BRIEF
The entries contain pictures, which should not appear in the copy; everything else must be reproduced exactly.

MATERIAL FOR THE TASK
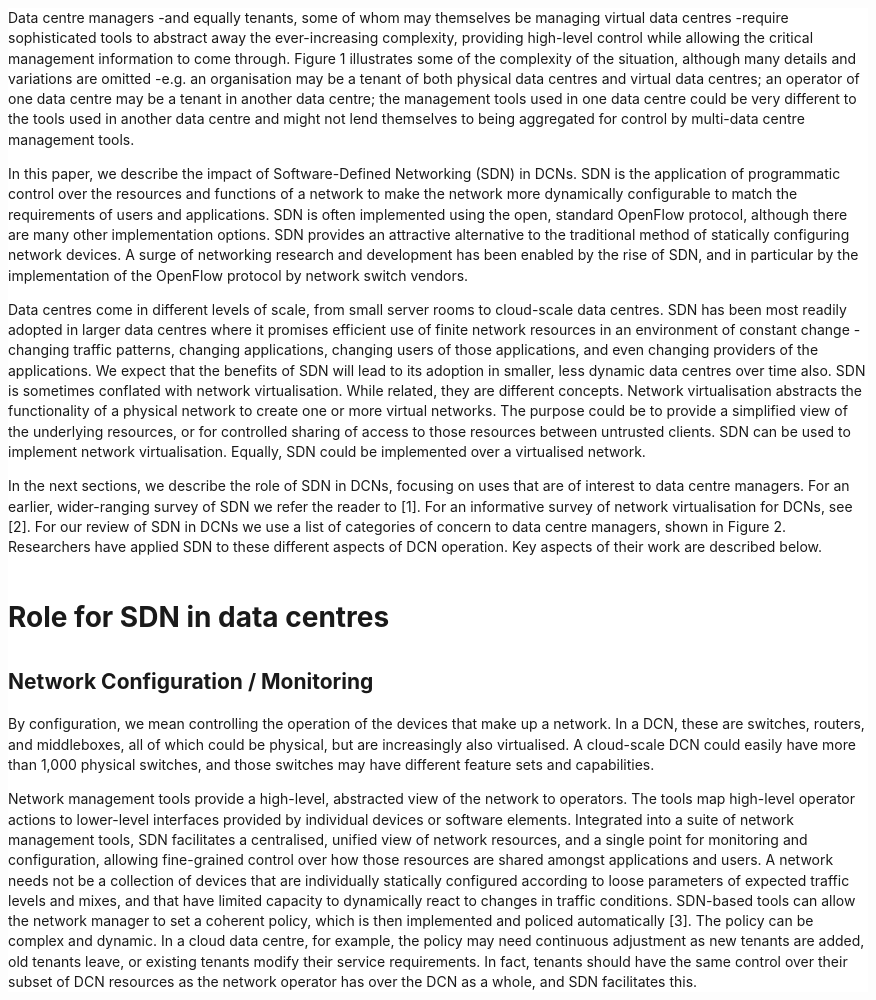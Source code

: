 Data centre managers -and equally tenants, some of whom may themselves be managing virtual data centres -require sophisticated tools to abstract away the ever-increasing complexity, providing high-level control while allowing the critical management information to come through. Figure 1 illustrates some of the complexity of the situation, although many details and variations are omitted -e.g. an organisation may be a tenant of both physical data centres and virtual data centres; an operator of one data centre may be a tenant in another data centre; the management tools used in one data centre could be very different to the tools used in another data centre and might not lend themselves to being aggregated for control by multi-data centre management tools.

In this paper, we describe the impact of Software-Defined Networking (SDN) in DCNs. SDN is the application of programmatic control over the resources and functions of a network to make the network more dynamically configurable to match the requirements of users and applications. SDN is often implemented using the open, standard OpenFlow protocol, although there are many other implementation options. SDN provides an attractive alternative to the traditional method of statically configuring network devices. A surge of networking research and development has been enabled by the rise of SDN, and in particular by the implementation of the OpenFlow protocol by network switch vendors.

Data centres come in different levels of scale, from small server rooms to cloud-scale data centres. SDN has been most readily adopted in larger data centres where it promises efficient use of finite network resources in an environment of constant change -changing traffic patterns, changing applications, changing users of those applications, and even changing providers of the applications. We expect that the benefits of SDN will lead to its adoption in smaller, less dynamic data centres over time also. SDN is sometimes conflated with network virtualisation. While related, they are different concepts. Network virtualisation abstracts the functionality of a physical network to create one or more virtual networks. The purpose could be to provide a simplified view of the underlying resources, or for controlled sharing of access to those resources between untrusted clients. SDN can be used to implement network virtualisation. Equally, SDN could be implemented over a virtualised network.

In the next sections, we describe the role of SDN in DCNs, focusing on uses that are of interest to data centre managers. For an earlier, wider-ranging survey of SDN we refer the reader to [1]. For an informative survey of network virtualisation for DCNs, see [2].  For our review of SDN in DCNs we use a list of categories of concern to data centre managers, shown in Figure  2. Researchers have applied SDN to these different aspects of DCN operation. Key aspects of their work are described below.


# Role for SDN in data centres


## Network Configuration / Monitoring

By configuration, we mean controlling the operation of the devices that make up a network. In a DCN, these are switches, routers, and middleboxes, all of which could be physical, but are increasingly also virtualised. A cloud-scale DCN could easily have more than 1,000 physical switches, and those switches may have different feature sets and capabilities.

Network management tools provide a high-level, abstracted view of the network to operators. The tools map high-level operator actions to lower-level interfaces provided by individual devices or software elements. Integrated into a suite of network management tools, SDN facilitates a centralised, unified view of network resources, and a single point for monitoring and configuration, allowing fine-grained control over how those resources are shared amongst applications and users. A network needs not be a collection of devices that are individually statically configured according to loose parameters of expected traffic levels and mixes, and that have limited capacity to dynamically react to changes in traffic conditions. SDN-based tools can allow the network manager to set a coherent policy, which is then implemented and policed automatically [3]. The policy can be complex and dynamic. In a cloud data centre, for example, the policy may need continuous adjustment as new tenants are added, old tenants leave, or existing tenants modify their service requirements. In fact, tenants should have the same control over their subset of DCN resources as the network operator has over the DCN as a whole, and SDN facilitates this.
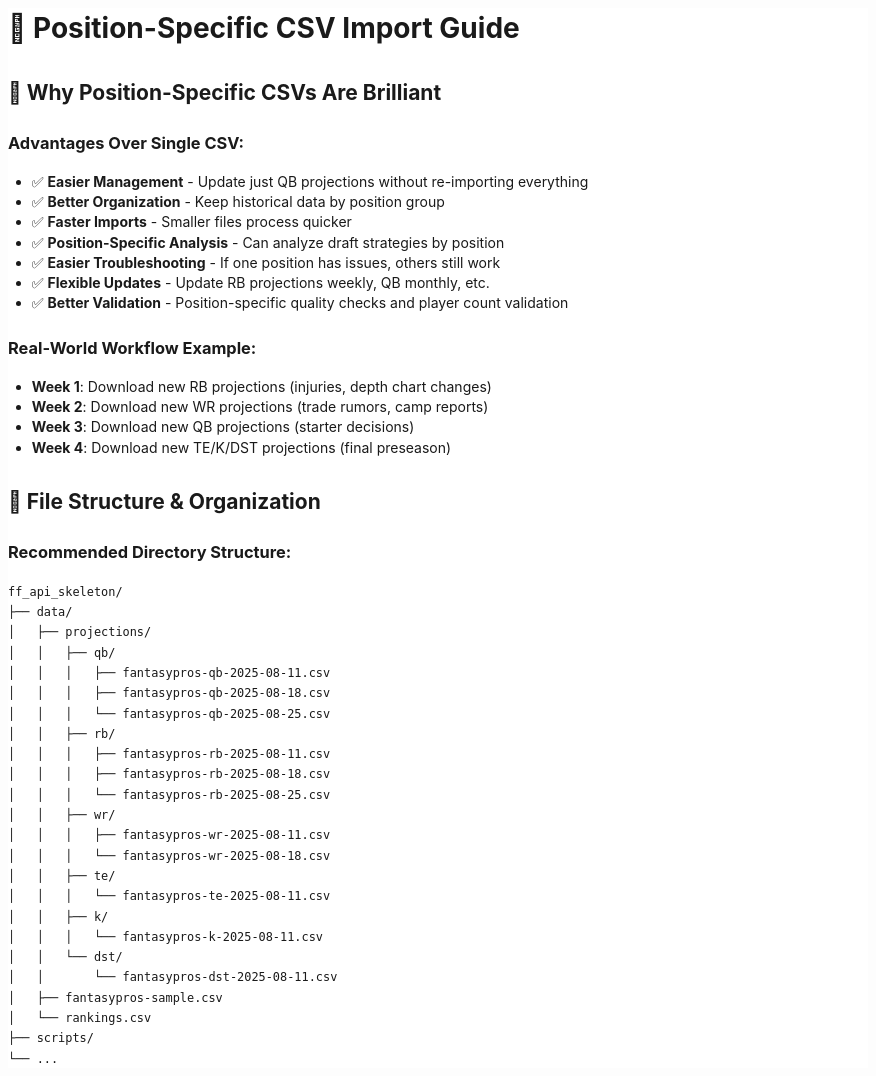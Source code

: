 # 🏈 Position-Specific CSV Import Guide

## 🎯 **Why Position-Specific CSVs Are Brilliant**

### **Advantages Over Single CSV:**
- ✅ **Easier Management** - Update just QB projections without re-importing everything
- ✅ **Better Organization** - Keep historical data by position group
- ✅ **Faster Imports** - Smaller files process quicker
- ✅ **Position-Specific Analysis** - Can analyze draft strategies by position
- ✅ **Easier Troubleshooting** - If one position has issues, others still work
- ✅ **Flexible Updates** - Update RB projections weekly, QB monthly, etc.
- ✅ **Better Validation** - Position-specific quality checks and player count validation

### **Real-World Workflow Example:**
- **Week 1**: Download new RB projections (injuries, depth chart changes)
- **Week 2**: Download new WR projections (trade rumors, camp reports)
- **Week 3**: Download new QB projections (starter decisions)
- **Week 4**: Download new TE/K/DST projections (final preseason)

## 📁 **File Structure & Organization**

### **Recommended Directory Structure:**
```
ff_api_skeleton/
├── data/
│   ├── projections/
│   │   ├── qb/
│   │   │   ├── fantasypros-qb-2025-08-11.csv
│   │   │   ├── fantasypros-qb-2025-08-18.csv
│   │   │   └── fantasypros-qb-2025-08-25.csv
│   │   ├── rb/
│   │   │   ├── fantasypros-rb-2025-08-11.csv
│   │   │   ├── fantasypros-rb-2025-08-18.csv
│   │   │   └── fantasypros-rb-2025-08-25.csv
│   │   ├── wr/
│   │   │   ├── fantasypros-wr-2025-08-11.csv
│   │   │   └── fantasypros-wr-2025-08-18.csv
│   │   ├── te/
│   │   │   └── fantasypros-te-2025-08-11.csv
│   │   ├── k/
│   │   │   └── fantasypros-k-2025-08-11.csv
│   │   └── dst/
│   │       └── fantasypros-dst-2025-08-11.csv
│   ├── fantasypros-sample.csv
│   └── rankings.csv
├── scripts/
└── ...
```

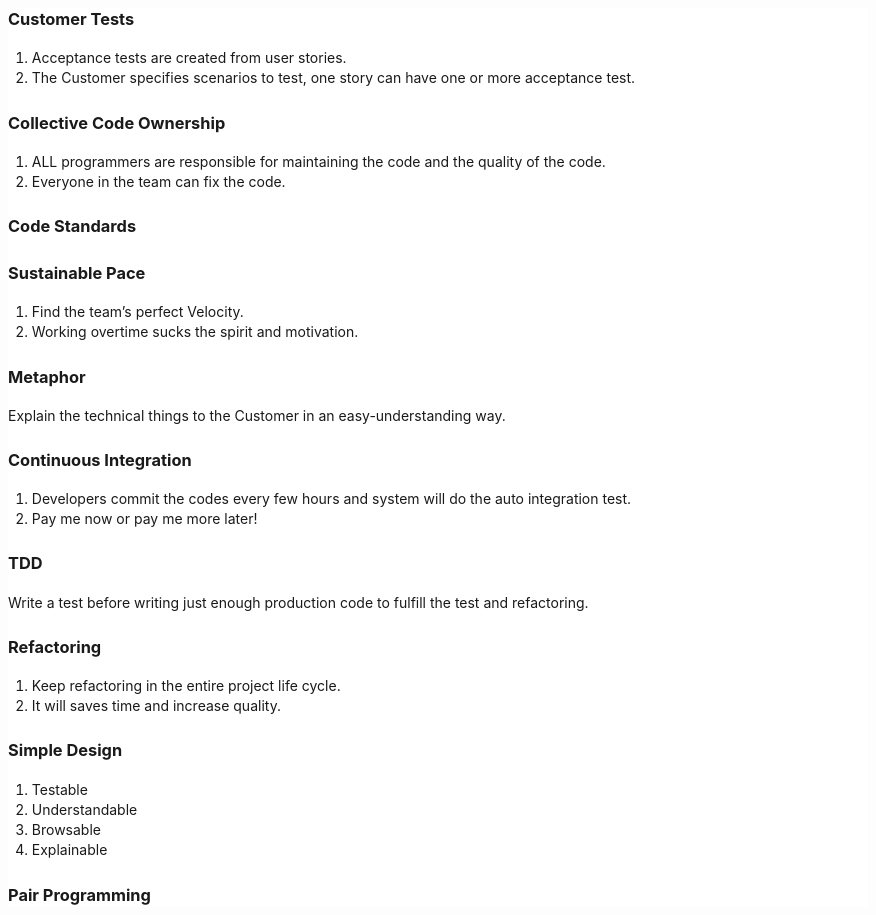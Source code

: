 
### Customer Tests

1.  Acceptance tests are created from user stories.
2.  The Customer specifies scenarios to test, one story can have one or more acceptance test.


### Collective Code Ownership

1.  ALL programmers are responsible for maintaining the code and the quality of the code.
2.  Everyone in the team can fix the code.


### Code Standards


### Sustainable Pace

1.  Find the team’s perfect Velocity.
2.  Working overtime sucks the spirit and motivation.



### Metaphor

Explain the technical things to the Customer in an easy-understanding way.


### Continuous Integration

1.  Developers commit the codes every few hours and system will do the auto integration test.
2.  Pay me now or pay me more later!


### TDD

Write a test before writing just enough production code to fulfill the test and refactoring.


### Refactoring

1.  Keep refactoring in the entire project life cycle.
2.  It will saves time and increase quality.


### Simple Design

1.  Testable
2.  Understandable
3.  Browsable
4.  Explainable


### Pair Programming



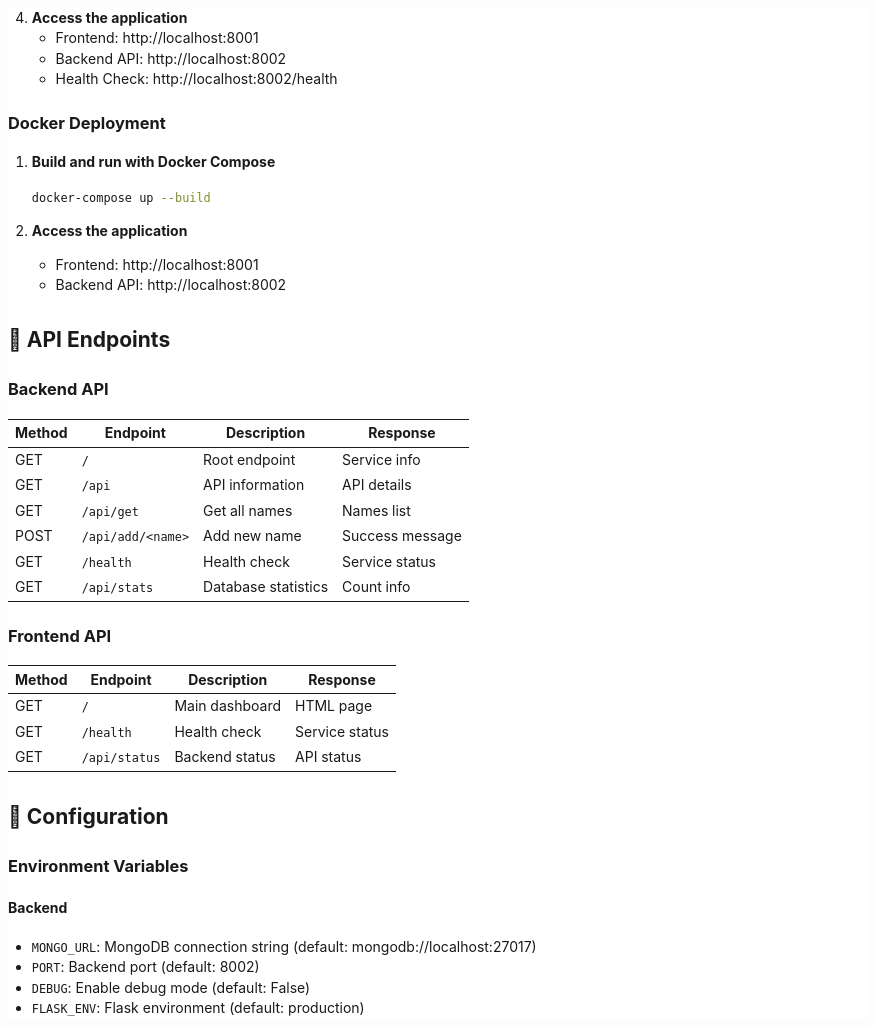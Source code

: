 4. **Access the application**
   - Frontend: http://localhost:8001
   - Backend API: http://localhost:8002
   - Health Check: http://localhost:8002/health

### Docker Deployment

1. **Build and run with Docker Compose**
   ```bash
   docker-compose up --build
   ```

2. **Access the application**
   - Frontend: http://localhost:8001
   - Backend API: http://localhost:8002

## 📡 API Endpoints

### Backend API

| Method | Endpoint | Description | Response |
|--------|----------|-------------|----------|
| GET | `/` | Root endpoint | Service info |
| GET | `/api` | API information | API details |
| GET | `/api/get` | Get all names | Names list |
| POST | `/api/add/<name>` | Add new name | Success message |
| GET | `/health` | Health check | Service status |
| GET | `/api/stats` | Database statistics | Count info |

### Frontend API

| Method | Endpoint | Description | Response |
|--------|----------|-------------|----------|
| GET | `/` | Main dashboard | HTML page |
| GET | `/health` | Health check | Service status |
| GET | `/api/status` | Backend status | API status |

## 🔧 Configuration

### Environment Variables

#### Backend
- `MONGO_URL`: MongoDB connection string (default: mongodb://localhost:27017)
- `PORT`: Backend port (default: 8002)
- `DEBUG`: Enable debug mode (default: False)
- `FLASK_ENV`: Flask environment (default: production)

EXERCISE RESPONSE
Source code

: Data centre managers -and equally tenants, some of whom may themselves be managing virtual data centres -require sophisticated tools to abstract away the ever-increasing complexity, providing high-level control while allowing the critical management information to come through. Figure 1 illustrates some of the complexity of the situation, although many details and variations are omitted -e.g. an organisation may be a tenant of both physical data centres and virtual data centres; an operator of one data centre may be a tenant in another data centre; the management tools used in one data centre could be very different to the tools used in another data centre and might not lend themselves to being aggregated for control by multi-data centre management tools.

In this paper, we describe the impact of Software-Defined Networking (SDN) in DCNs. SDN is the application of programmatic control over the resources and functions of a network to make the network more dynamically configurable to match the requirements of users and applications. SDN is often implemented using the open, standard OpenFlow protocol, although there are many other implementation options. SDN provides an attractive alternative to the traditional method of statically configuring network devices. A surge of networking research and development has been enabled by the rise of SDN, and in particular by the implementation of the OpenFlow protocol by network switch vendors.

Data centres come in different levels of scale, from small server rooms to cloud-scale data centres. SDN has been most readily adopted in larger data centres where it promises efficient use of finite network resources in an environment of constant change -changing traffic patterns, changing applications, changing users of those applications, and even changing providers of the applications. We expect that the benefits of SDN will lead to its adoption in smaller, less dynamic data centres over time also. SDN is sometimes conflated with network virtualisation. While related, they are different concepts. Network virtualisation abstracts the functionality of a physical network to create one or more virtual networks. The purpose could be to provide a simplified view of the underlying resources, or for controlled sharing of access to those resources between untrusted clients. SDN can be used to implement network virtualisation. Equally, SDN could be implemented over a virtualised network.

In the next sections, we describe the role of SDN in DCNs, focusing on uses that are of interest to data centre managers. For an earlier, wider-ranging survey of SDN we refer the reader to [1]. For an informative survey of network virtualisation for DCNs, see [2].  For our review of SDN in DCNs we use a list of categories of concern to data centre managers, shown in Figure  2. Researchers have applied SDN to these different aspects of DCN operation. Key aspects of their work are described below.


# Role for SDN in data centres


## Network Configuration / Monitoring

By configuration, we mean controlling the operation of the devices that make up a network. In a DCN, these are switches, routers, and middleboxes, all of which could be physical, but are increasingly also virtualised. A cloud-scale DCN could easily have more than 1,000 physical switches, and those switches may have different feature sets and capabilities.

Network management tools provide a high-level, abstracted view of the network to operators. The tools map high-level operator actions to lower-level interfaces provided by individual devices or software elements. Integrated into a suite of network management tools, SDN facilitates a centralised, unified view of network resources, and a single point for monitoring and configuration, allowing fine-grained control over how those resources are shared amongst applications and users. A network needs not be a collection of devices that are individually statically configured according to loose parameters of expected traffic levels and mixes, and that have limited capacity to dynamically react to changes in traffic conditions. SDN-based tools can allow the network manager to set a coherent policy, which is then implemented and policed automatically [3]. The policy can be complex and dynamic. In a cloud data centre, for example, the policy may need continuous adjustment as new tenants are added, old tenants leave, or existing tenants modify their service requirements. In fact, tenants should have the same control over their subset of DCN resources as the network operator has over the DCN as a whole, and SDN facilitates this.
Source code

: # 🏈 Position-Specific CSV Import Guide

## 🎯 **Why Position-Specific CSVs Are Brilliant**

### **Advantages Over Single CSV:**
- ✅ **Easier Management** - Update just QB projections without re-importing everything
- ✅ **Better Organization** - Keep historical data by position group
- ✅ **Faster Imports** - Smaller files process quicker
- ✅ **Position-Specific Analysis** - Can analyze draft strategies by position
- ✅ **Easier Troubleshooting** - If one position has issues, others still work
- ✅ **Flexible Updates** - Update RB projections weekly, QB monthly, etc.
- ✅ **Better Validation** - Position-specific quality checks and player count validation

### **Real-World Workflow Example:**
- **Week 1**: Download new RB projections (injuries, depth chart changes)
- **Week 2**: Download new WR projections (trade rumors, camp reports)
- **Week 3**: Download new QB projections (starter decisions)
- **Week 4**: Download new TE/K/DST projections (final preseason)

## 📁 **File Structure & Organization**

### **Recommended Directory Structure:**
```
ff_api_skeleton/
├── data/
│   ├── projections/
│   │   ├── qb/
│   │   │   ├── fantasypros-qb-2025-08-11.csv
│   │   │   ├── fantasypros-qb-2025-08-18.csv
│   │   │   └── fantasypros-qb-2025-08-25.csv
│   │   ├── rb/
│   │   │   ├── fantasypros-rb-2025-08-11.csv
│   │   │   ├── fantasypros-rb-2025-08-18.csv
│   │   │   └── fantasypros-rb-2025-08-25.csv
│   │   ├── wr/
│   │   │   ├── fantasypros-wr-2025-08-11.csv
│   │   │   └── fantasypros-wr-2025-08-18.csv
│   │   ├── te/
│   │   │   └── fantasypros-te-2025-08-11.csv
│   │   ├── k/
│   │   │   └── fantasypros-k-2025-08-11.csv
│   │   └── dst/
│   │       └── fantasypros-dst-2025-08-11.csv
│   ├── fantasypros-sample.csv
│   └── rankings.csv
├── scripts/
└── ...
```

Source code

: 
### Customer Tests

1.  Acceptance tests are created from user stories.
2.  The Customer specifies scenarios to test, one story can have one or more acceptance test.


### Collective Code Ownership

1.  ALL programmers are responsible for maintaining the code and the quality of the code.
2.  Everyone in the team can fix the code.


### Code Standards


### Sustainable Pace

1.  Find the team’s perfect Velocity.
2.  Working overtime sucks the spirit and motivation.



### Metaphor

Explain the technical things to the Customer in an easy-understanding way.


### Continuous Integration

1.  Developers commit the codes every few hours and system will do the auto integration test.
2.  Pay me now or pay me more later!


### TDD

Write a test before writing just enough production code to fulfill the test and refactoring.


### Refactoring

1.  Keep refactoring in the entire project life cycle.
2.  It will saves time and increase quality.


### Simple Design

1.  Testable
2.  Understandable
3.  Browsable
4.  Explainable


### Pair Programming



Source code

: 4. **Access the application**
   - Frontend: http://localhost:8001
   - Backend API: http://localhost:8002
   - Health Check: http://localhost:8002/health

### Docker Deployment

1. **Build and run with Docker Compose**
   ```bash
   docker-compose up --build
   ```

2. **Access the application**
   - Frontend: http://localhost:8001
   - Backend API: http://localhost:8002

## 📡 API Endpoints

### Backend API

| Method | Endpoint | Description | Response |
|--------|----------|-------------|----------|
| GET | `/` | Root endpoint | Service info |
| GET | `/api` | API information | API details |
| GET | `/api/get` | Get all names | Names list |
| POST | `/api/add/<name>` | Add new name | Success message |
| GET | `/health` | Health check | Service status |
| GET | `/api/stats` | Database statistics | Count info |

### Frontend API

| Method | Endpoint | Description | Response |
|--------|----------|-------------|----------|
| GET | `/` | Main dashboard | HTML page |
| GET | `/health` | Health check | Service status |
| GET | `/api/status` | Backend status | API status |

## 🔧 Configuration

### Environment Variables

#### Backend
- `MONGO_URL`: MongoDB connection string (default: mongodb://localhost:27017)
- `PORT`: Backend port (default: 8002)
- `DEBUG`: Enable debug mode (default: False)
- `FLASK_ENV`: Flask environment (default: production)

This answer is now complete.